19.  Kays b. Sâbit                                     

20. Habîb b. Büdeyl b. Verakâ

10 küsur kişi ayağa kalktı. Bunların içerisinde (ayrıca) şu da vardı:

21. Yezîd yada Zeyd b. Şurahbîl el-Ensârî

(Derim ki:) Bu hadis, şu yollardan da gelmiştir:

22. Berâ b. Âzib                                       

23. Ebu Tufeyl     

24. Huzeyfe b. Useyd el-Gıfârî

25. Câbir

İmam Ahmed (ö. 241/855)’in bir rivayetinde; bu hadisi, Hz. Peygamber (s.a.v)’den 30 sahabi işitmiştir.

Hz. Ali’nin hilafeti günlerinde kargaşalık çıktığında insanlar bu hadis sebebiyle Hz. Ali’nin safına katıldılar.

Münâvî (ö. 1031/1622) “Teysîr”de Suyûtî’den ve “Mevâhibu’l-Ledûniy-ye” şarihinden naklen bu hadisin mütevatir olduğunu belirtmiştir.

Yine Münâvî, “Safvet”de der ki: “Hafız İbn Hacer dedi ki: ‘﴿ مَنْ كُنْتَ مَوْلاَهُ فَعَلِيٌّ مَوْلاَهُ ﴾ “Ben kimin dostu isem, Ali’de, onun dostudur” hadisini, Tirmizî ile Nesâî rivayet etmiştir. Bu hadisin geliş yolları, gerçekten çoktur.’

İbn Ukde’de, bu hadisin bütün geliş yollarını müstakil bir çalışmasında tamamen toplamıştır. Bu hadislerin senedlerinin çoğu, sahih yada hasendir.”

* * *

-234 ﴿ أَمَا تَرْضَى أَنْ تَكُونَ مِنِّي بِمَنْزِلَةِ هَارُونَ مِنْ مُوسَى ﴾

(Resulullah (s.a.v), Tebük seferine giderken Medine’de yerine bıraktığı Ali’ye:) “Sen, Harun’un, Musa’nın yanında aldığı yeri, benim yanımda almaktan razı değil misin?”[10]
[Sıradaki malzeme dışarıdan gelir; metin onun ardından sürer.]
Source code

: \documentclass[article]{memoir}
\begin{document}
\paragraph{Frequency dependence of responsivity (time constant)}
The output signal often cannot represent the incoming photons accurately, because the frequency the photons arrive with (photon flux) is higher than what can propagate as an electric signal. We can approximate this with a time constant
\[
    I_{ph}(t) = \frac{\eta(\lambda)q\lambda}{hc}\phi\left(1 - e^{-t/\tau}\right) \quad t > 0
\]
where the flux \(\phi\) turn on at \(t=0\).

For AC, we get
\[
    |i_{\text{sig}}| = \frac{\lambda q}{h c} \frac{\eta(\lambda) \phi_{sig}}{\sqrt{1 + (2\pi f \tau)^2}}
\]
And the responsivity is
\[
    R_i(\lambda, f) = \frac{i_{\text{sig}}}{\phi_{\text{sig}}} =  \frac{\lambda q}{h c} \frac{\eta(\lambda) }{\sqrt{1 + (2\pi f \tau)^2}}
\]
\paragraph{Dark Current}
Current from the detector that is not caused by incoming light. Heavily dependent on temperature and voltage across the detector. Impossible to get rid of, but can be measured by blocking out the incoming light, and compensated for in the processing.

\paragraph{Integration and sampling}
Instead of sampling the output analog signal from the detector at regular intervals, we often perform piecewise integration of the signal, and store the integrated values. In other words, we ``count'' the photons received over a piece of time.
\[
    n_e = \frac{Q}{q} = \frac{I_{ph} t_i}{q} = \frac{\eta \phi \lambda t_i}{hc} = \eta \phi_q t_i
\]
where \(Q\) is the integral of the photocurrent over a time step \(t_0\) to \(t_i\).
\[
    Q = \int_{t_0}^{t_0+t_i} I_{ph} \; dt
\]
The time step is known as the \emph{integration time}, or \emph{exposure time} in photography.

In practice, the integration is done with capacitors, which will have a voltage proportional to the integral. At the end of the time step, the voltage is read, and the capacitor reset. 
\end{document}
Suyûtî (ö. 911/1505) “el-Ezhâr”da bu hadisi şu yollardan getirmiştir:

1.     Ebu Saîd el-Hudrî

2.     Esmâ’ bint. Umeys

3.     Ümmü Seleme

4.     Abdullah ibn Abbâs

5.     Hubşe b. Cünâde

6.     Abdullah ibn Ömer

7.     Hz. Ali

8.     Câbir b. Semure

9.     Berâ’ b. Âzib

10.     Zeyd b. Erkam

Toplam, 10 kişi.

(Derim ki:) Bu hadis, şu yollardan da gelmiştir:

11.     Mâlik ibnu’l-Huveyris

12.     Sa’d b. Ebi Vakkâs

13.     Hz. Ömer

İbn Asâkir (ö. 1182/1768), bu hadisin geliş yollarını müstakil bir cüz’de toplamıştır. Burada sahabilerin sayısı, 20 kadar kimseye ulaşmıştır.

Şeyh Cesûs, “Şerhu’r-Risâle”de aynen şöyle der: “﴿ أَنْتَ مِنِّي بِمَنْزِلَةِ هَارُونَ مِنْ مُوسَى ﴾ “Sen, Harun’un, Musa’nın yanında aldığı yeri..... ” hadisi, mütevatirdir. 20'den fazla sahabiden gelmiştir. İbn Asâkir, bu hadisin geliş yollarını 20 kadar varakada tamamen toplamıştır.”

* * *

-235 ﴿ إِنَّ أَحَبَّ أَهْلِهِ إِلَيْهِ صَلَّى اللّهُ عَلَيْهِ وَسَلَّمَ فَاطِمَةُ رَضِيَ اللّهُ عَنْهَا ﴾

“Hz. Peygamber (s.a.v)’in, aile fertleri içerisinde, en çok kızı Fatıma’yı sevmesi”[11] ile ilgili hadisler

Azîzî “Şerhu’l-Câmi’”de der ki: “Hz. Fatıma’nın, ev halkı içerisinde, Hz. Peygamber (s.a.v)’e en sevimli olması hali, bir çok hadiste geçmektedir. Bu hadislerin toplamı, manevi mütevatiri ifade etmektedir.”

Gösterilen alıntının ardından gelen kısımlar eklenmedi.